Abstract:There has been an increasing surge of interest on development of advanced Reinforcement Learning (RL) systems as intelligent approaches to learn optimal control policies directly from smart agents' interactions with the environment. Objectives: In a model-free RL method with continuous state-space, typically, the value function of the states needs to be approximated. In this regard, Deep Neural Networks (DNNs) provide an attractive modeling mechanism to approximate the value function using sample transitions. DNN-based solutions, however, suffer from high sensitivity to parameter selection, are prone to overfitting, and are not very sample efficient. A Kalman-based methodology, on the other hand, could be used as an efficient alternative. Such an approach, however, commonly requires a-priori information about the system (such as noise statistics) to perform efficiently.
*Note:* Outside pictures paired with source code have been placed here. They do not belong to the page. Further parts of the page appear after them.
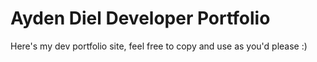 # Ayden Diel Developer Portfolio

Here's my dev portfolio site, feel free to copy and use as you'd please :)
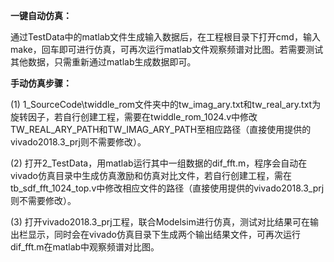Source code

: **一键自动仿真：**

通过TestData中的matlab文件生成输入数据后，在工程根目录下打开cmd，输入make，回车即可进行仿真，可再次运行matlab文件观察频谱对比图。若需要测试其他数据，只需重新通过matlab生成数据即可。



**手动仿真步骤：**

(1) 1_SourceCode\twiddle_rom文件夹中的tw_imag_ary.txt和tw_real_ary.txt为旋转因子，若自行创建工程，需要在twiddle_rom_1024.v中修改TW_REAL_ARY_PATH和TW_IMAG_ARY_PATH至相应路径（直接使用提供的vivado2018.3_prj则不需要修改）。

(2) 打开2_TestData，用matlab运行其中一组数据的dif_fft.m，程序会自动在vivado仿真目录中生成仿真激励和仿真对比文件，若自行创建工程，需在tb_sdf_fft_1024_top.v中修改相应文件的路径（直接使用提供的vivado2018.3_prj则不需要修改）。

(3) 打开vivado2018.3_prj工程，联合Modelsim进行仿真，测试对比结果可在输出栏显示，同时会在vivado仿真目录下生成两个输出结果文件，可再次运行dif_fft.m在matlab中观察频谱对比图。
The main objective of this paper is to address this issue. Methods: As a remedy to the aforementioned problems, this paper proposes an innovative Multiple Model Kalman Temporal Difference (MM-KTD) framework, which adapts the parameters of the filter using the observed states and rewards. Moreover, an active learning method is proposed to enhance the sampling efficiency of the system. More specifically, the estimated uncertainty of the value functions are exploited to form the behaviour policy leading to more visits to less certain values, therefore, improving the overall learning sample efficiency. As a result, the proposed MM-KTD framework can learn the optimal policy with significantly reduced number of samples as compared to its DNN-based counterparts. Results: To evaluate performance of the proposed MM-KTD framework, we have performed a comprehensive set of experiments based on three RL benchmarks. Experimental results show superiority of the MM-KTD framework in comparison to its state-of-the-art counterparts.